# CPU fan is too noisy!



## Ko2 (Jul 2, 2011)

I have this issue with my CPU. The fan is making a huge amount of sound and I don't know how to fix this. I took out all the dust by removing the hard drive case and heat sink. The CPU fan still has some dust attached to it and there are some dust still attached to it but I made sure I removed 99% of it. This is my second time doing so, the first time I did it, it worked perfectly and the sound disappeared but overtime it came back. I'm not sure what the issue is, I tried everything... Some suggestions I received was to apply thermal compound onto the patch. The patch is completely dried, could that be the case? I removed the heat sink maybe 3 times and maybe that's why? I really have no clue, thanks guys. I also don't have the money to purchase a new CPU fan or CPU so please try and give me a cheap solution!


----------



## Ko2 (Jul 2, 2011)

Update: Sorry if this is the wrong thread to be posting in but I think the issue is in fact the thermal compound. The CPU is clean and there is little to no dust, I am 100% sure it is from the fan and the heat sink. I read through some suggestions on google and it said that no thermal compound can cause a CPU to overheat and thus the fan making noise, is this the situation I am in? Need a quick answer and thanks!


----------



## grimx133 (Jan 15, 2008)

Yes, you need to clean off the old, and reapply new thermal paste. 
Arctic Silver Incorporated - Route to Product Instructions for Arctic Silver 5 

This should be done every time the heatsink is removed from the cpu.


----------



## Jay_JWLH (Apr 30, 2008)

There might be an issue with the ball bearings of the fan which is what causes the noise. If you can take the opportunity to inspect the exact source of the noise, more specifically then the CPU cooler, then that would be useful.

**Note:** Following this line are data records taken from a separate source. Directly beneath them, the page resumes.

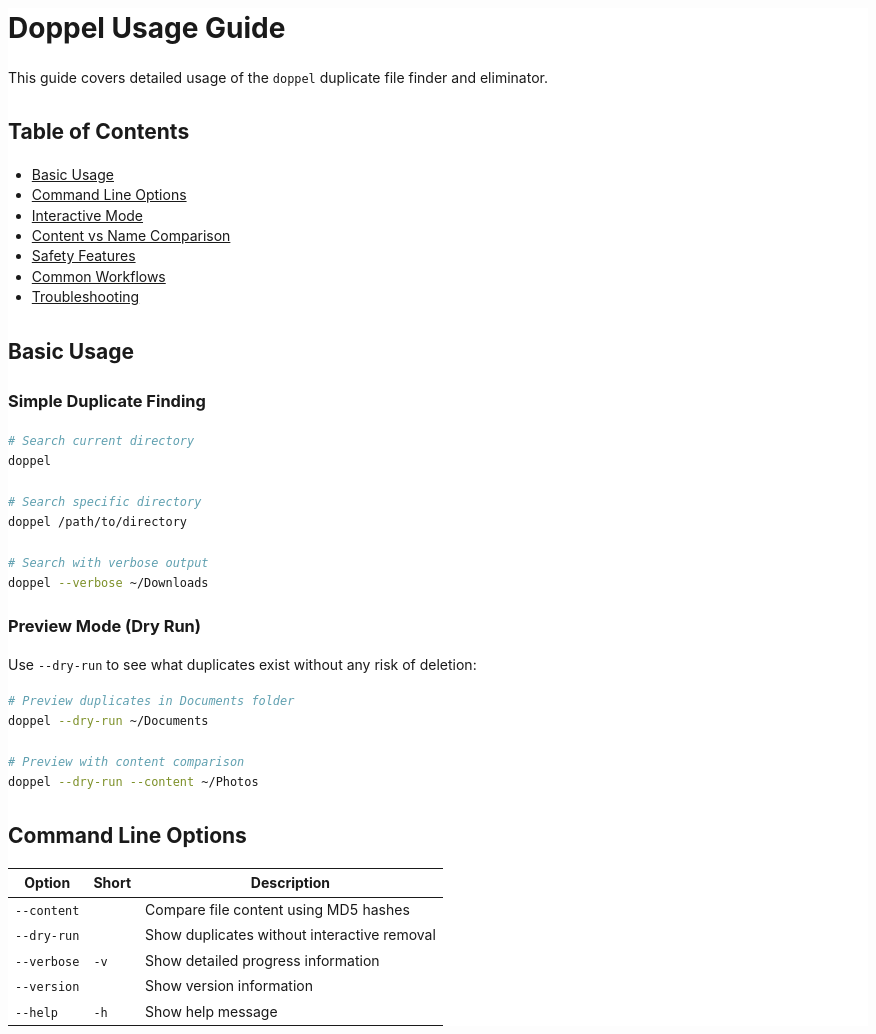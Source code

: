 # Doppel Usage Guide

This guide covers detailed usage of the `doppel` duplicate file finder and eliminator.

## Table of Contents

- [Basic Usage](#basic-usage)
- [Command Line Options](#command-line-options)
- [Interactive Mode](#interactive-mode)
- [Content vs Name Comparison](#content-vs-name-comparison)
- [Safety Features](#safety-features)
- [Common Workflows](#common-workflows)
- [Troubleshooting](#troubleshooting)

## Basic Usage

### Simple Duplicate Finding

```bash
# Search current directory
doppel

# Search specific directory
doppel /path/to/directory

# Search with verbose output
doppel --verbose ~/Downloads
```

### Preview Mode (Dry Run)

Use `--dry-run` to see what duplicates exist without any risk of deletion:

```bash
# Preview duplicates in Documents folder
doppel --dry-run ~/Documents

# Preview with content comparison
doppel --dry-run --content ~/Photos
```

## Command Line Options

| Option | Short | Description |
|--------|-------|-------------|
| `--content` | | Compare file content using MD5 hashes |
| `--dry-run` | | Show duplicates without interactive removal |
| `--verbose` | `-v` | Show detailed progress information |
| `--version` | | Show version information |
| `--help` | `-h` | Show help message |
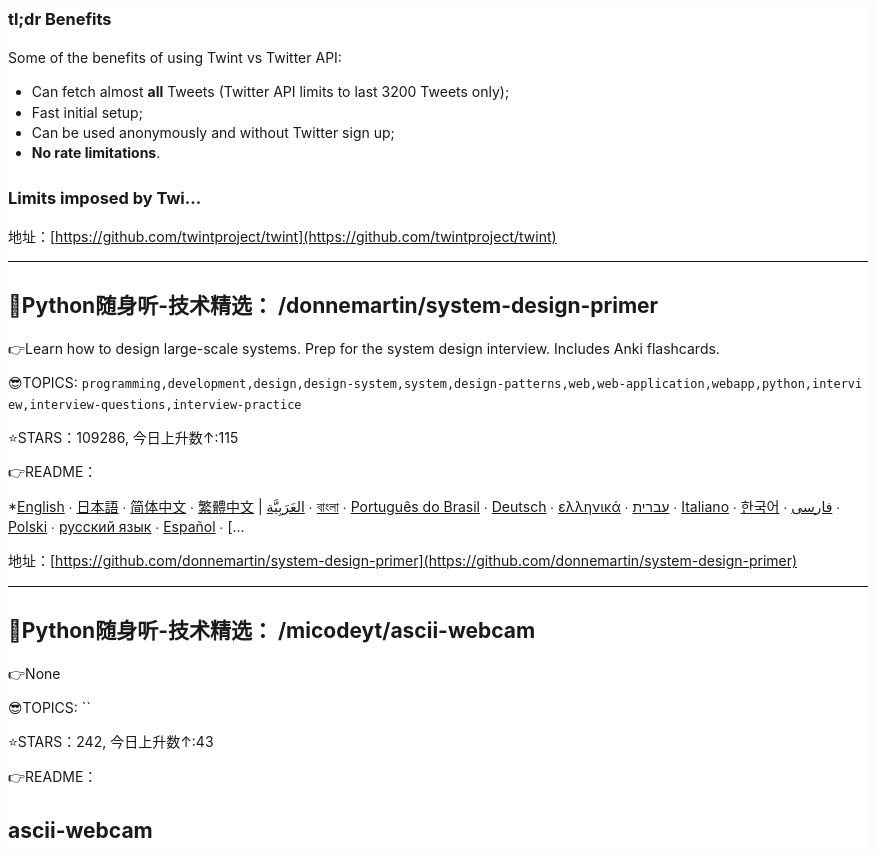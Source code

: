 ### tl;dr Benefits
Some of the benefits of using Twint vs Twitter API:
- Can fetch almost __all__ Tweets (Twitter API limits to last 3200 Tweets only);
- Fast initial setup;
- Can be used anonymously and without Twitter sign up;
- **No rate limitations**.

### Limits imposed by Twi...

地址：[https://github.com/twintproject/twint](https://github.com/twintproject/twint)

---


## 🤩Python随身听-技术精选： /donnemartin/system-design-primer
👉Learn how to design large-scale systems. Prep for the system design interview.  Includes Anki flashcards.  

😎TOPICS: `programming,development,design,design-system,system,design-patterns,web,web-application,webapp,python,interview,interview-questions,interview-practice`  

⭐️STARS：109286, 今日上升数↑:115  

👉README：

*[English](README.md) ∙ [日本語](README-ja.md) ∙ [简体中文](README-zh-Hans.md) ∙ [繁體中文](README-zh-TW.md) | [العَرَبِيَّة‎](https://github.com/donnemartin/system-design-primer/issues/170) ∙ [বাংলা](https://github.com/donnemartin/system-design-primer/issues/220) ∙ [Português do Brasil](https://github.com/donnemartin/system-design-primer/issues/40) ∙ [Deutsch](https://github.com/donnemartin/system-design-primer/issues/186) ∙ [ελληνικά](https://github.com/donnemartin/system-design-primer/issues/130) ∙ [עברית](https://github.com/donnemartin/system-design-primer/issues/272) ∙ [Italiano](https://github.com/donnemartin/system-design-primer/issues/104) ∙ [한국어](https://github.com/donnemartin/system-design-primer/issues/102) ∙ [فارسی](https://github.com/donnemartin/system-design-primer/issues/110) ∙ [Polski](https://github.com/donnemartin/system-design-primer/issues/68) ∙ [русский язык](https://github.com/donnemartin/system-design-primer/issues/87) ∙ [Español](https://github.com/donnemartin/system-design-primer/issues/136) ∙ [...

地址：[https://github.com/donnemartin/system-design-primer](https://github.com/donnemartin/system-design-primer)

---


## 🤩Python随身听-技术精选： /micodeyt/ascii-webcam
👉None  

😎TOPICS: ``  

⭐️STARS：242, 今日上升数↑:43  

👉README：

## ascii-webcam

About the only thing thermal paste can do for you is help transfer the heat from the CPU to the heatsink more efficiently. In turn, this can help turn the RPM of the fan down, causing less noise, but I doubt it would prevent the noise being infuriating to you. You would be a whole lot better off with a replacement heatsink and fan, as soon as you can afford it. In the mean time, I suppose you could look at underclocking it, or using power saving features on it. The reduced heat might turn down the fan a bit to make it less annoying.


----------



## Tyree (May 10, 2009)

. 
PC Specs?
Pre-Built Brand & Model Number
Custom Built-Brand & Model of Mobo-CPU-RAM-Graphics-PSU.
Check your Temps & Voltages in the Bios.
If the bond between the CPU/Heatsink is disturbed in any way (i.e. "I removed the heat sink maybe 3 times) the thermal pad/paste needs to be replaced.
Thoroughly remove all the old compound/pad with 90% alcohol and apply new paste. Any PC shop should have paste available.
Thermal Paste and How To Use It


----------



## narmour (May 6, 2009)

Clear out the dust, replace the whole heatsink and get something decent if you have the time and money.

Invest in some Arctic Cooling MX-4 - no cure time, instant results pretty much and it's non-conductive.

\narm


----------